For the word "drwxr", search the records and show each line in which it occurs.

_ _ _ _

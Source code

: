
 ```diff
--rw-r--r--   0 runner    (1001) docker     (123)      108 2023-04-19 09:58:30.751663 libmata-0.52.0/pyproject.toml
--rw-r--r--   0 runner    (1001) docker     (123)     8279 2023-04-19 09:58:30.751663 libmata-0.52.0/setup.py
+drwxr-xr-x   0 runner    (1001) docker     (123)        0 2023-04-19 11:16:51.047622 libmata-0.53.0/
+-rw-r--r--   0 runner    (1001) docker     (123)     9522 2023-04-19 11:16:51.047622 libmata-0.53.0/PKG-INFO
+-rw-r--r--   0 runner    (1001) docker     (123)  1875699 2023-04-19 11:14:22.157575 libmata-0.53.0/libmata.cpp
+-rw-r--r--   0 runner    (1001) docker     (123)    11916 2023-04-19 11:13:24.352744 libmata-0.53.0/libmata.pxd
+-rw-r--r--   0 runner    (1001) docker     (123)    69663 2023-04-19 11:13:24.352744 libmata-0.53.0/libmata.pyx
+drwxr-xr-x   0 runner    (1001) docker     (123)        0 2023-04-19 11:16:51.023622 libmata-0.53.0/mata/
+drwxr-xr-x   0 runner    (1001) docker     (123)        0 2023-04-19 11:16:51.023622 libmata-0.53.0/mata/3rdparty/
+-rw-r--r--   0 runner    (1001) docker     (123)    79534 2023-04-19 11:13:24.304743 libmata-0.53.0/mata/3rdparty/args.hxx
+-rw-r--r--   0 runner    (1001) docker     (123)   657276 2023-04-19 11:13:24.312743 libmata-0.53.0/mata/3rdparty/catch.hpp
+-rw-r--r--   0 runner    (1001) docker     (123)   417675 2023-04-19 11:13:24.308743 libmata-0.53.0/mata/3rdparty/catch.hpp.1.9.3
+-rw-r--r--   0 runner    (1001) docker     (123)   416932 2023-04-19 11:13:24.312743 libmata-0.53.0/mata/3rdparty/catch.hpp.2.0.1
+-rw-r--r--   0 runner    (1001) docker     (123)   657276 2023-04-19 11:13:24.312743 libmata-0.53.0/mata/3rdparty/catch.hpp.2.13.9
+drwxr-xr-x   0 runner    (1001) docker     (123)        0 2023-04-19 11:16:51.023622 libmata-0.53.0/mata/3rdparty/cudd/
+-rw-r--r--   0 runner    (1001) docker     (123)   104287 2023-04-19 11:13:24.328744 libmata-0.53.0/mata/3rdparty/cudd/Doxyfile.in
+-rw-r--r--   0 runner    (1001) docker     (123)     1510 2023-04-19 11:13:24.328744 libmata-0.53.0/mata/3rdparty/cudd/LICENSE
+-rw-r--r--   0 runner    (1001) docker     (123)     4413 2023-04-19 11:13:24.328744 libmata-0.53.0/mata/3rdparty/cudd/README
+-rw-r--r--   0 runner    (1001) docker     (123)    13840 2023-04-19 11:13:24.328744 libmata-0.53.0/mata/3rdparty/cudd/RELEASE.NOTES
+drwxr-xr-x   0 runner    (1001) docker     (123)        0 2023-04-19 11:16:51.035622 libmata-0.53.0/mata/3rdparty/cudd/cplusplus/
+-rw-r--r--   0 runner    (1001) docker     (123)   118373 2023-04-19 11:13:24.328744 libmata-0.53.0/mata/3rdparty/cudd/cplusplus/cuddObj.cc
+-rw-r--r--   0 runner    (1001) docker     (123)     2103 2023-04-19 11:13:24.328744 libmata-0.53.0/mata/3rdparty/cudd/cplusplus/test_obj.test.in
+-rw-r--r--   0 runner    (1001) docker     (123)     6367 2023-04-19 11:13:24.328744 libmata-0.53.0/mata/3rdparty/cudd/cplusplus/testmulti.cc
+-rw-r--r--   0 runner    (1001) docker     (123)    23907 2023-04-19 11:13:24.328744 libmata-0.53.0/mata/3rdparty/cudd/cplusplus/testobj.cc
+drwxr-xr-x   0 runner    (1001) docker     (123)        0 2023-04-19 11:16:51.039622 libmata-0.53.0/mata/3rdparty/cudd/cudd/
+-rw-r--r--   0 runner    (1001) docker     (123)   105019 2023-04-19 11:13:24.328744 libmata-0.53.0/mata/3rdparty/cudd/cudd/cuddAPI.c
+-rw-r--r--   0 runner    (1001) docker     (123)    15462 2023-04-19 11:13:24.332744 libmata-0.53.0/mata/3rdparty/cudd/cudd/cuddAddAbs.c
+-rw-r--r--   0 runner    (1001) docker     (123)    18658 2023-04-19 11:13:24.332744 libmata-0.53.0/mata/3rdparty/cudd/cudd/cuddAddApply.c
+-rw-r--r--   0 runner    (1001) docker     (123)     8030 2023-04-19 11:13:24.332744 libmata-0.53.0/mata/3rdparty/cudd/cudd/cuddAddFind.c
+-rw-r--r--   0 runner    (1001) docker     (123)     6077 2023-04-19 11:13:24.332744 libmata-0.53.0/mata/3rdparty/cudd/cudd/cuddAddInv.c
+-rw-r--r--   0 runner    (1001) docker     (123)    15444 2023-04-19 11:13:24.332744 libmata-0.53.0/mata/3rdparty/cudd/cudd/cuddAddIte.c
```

_ _ _ _

## Solution to this problem
+drwxr-xr-x   0 runner    (1001) docker     (123)        0 2023-04-19 11:16:51.047622 libmata-0.53.0/
+drwxr-xr-x   0 runner    (1001) docker     (123)        0 2023-04-19 11:16:51.023622 libmata-0.53.0/mata/
+drwxr-xr-x   0 runner    (1001) docker     (123)        0 2023-04-19 11:16:51.023622 libmata-0.53.0/mata/3rdparty/
+drwxr-xr-x   0 runner    (1001) docker     (123)        0 2023-04-19 11:16:51.023622 libmata-0.53.0/mata/3rdparty/cudd/
+drwxr-xr-x   0 runner    (1001) docker     (123)        0 2023-04-19 11:16:51.035622 libmata-0.53.0/mata/3rdparty/cudd/cplusplus/
+drwxr-xr-x   0 runner    (1001) docker     (123)        0 2023-04-19 11:16:51.039622 libmata-0.53.0/mata/3rdparty/cudd/cudd/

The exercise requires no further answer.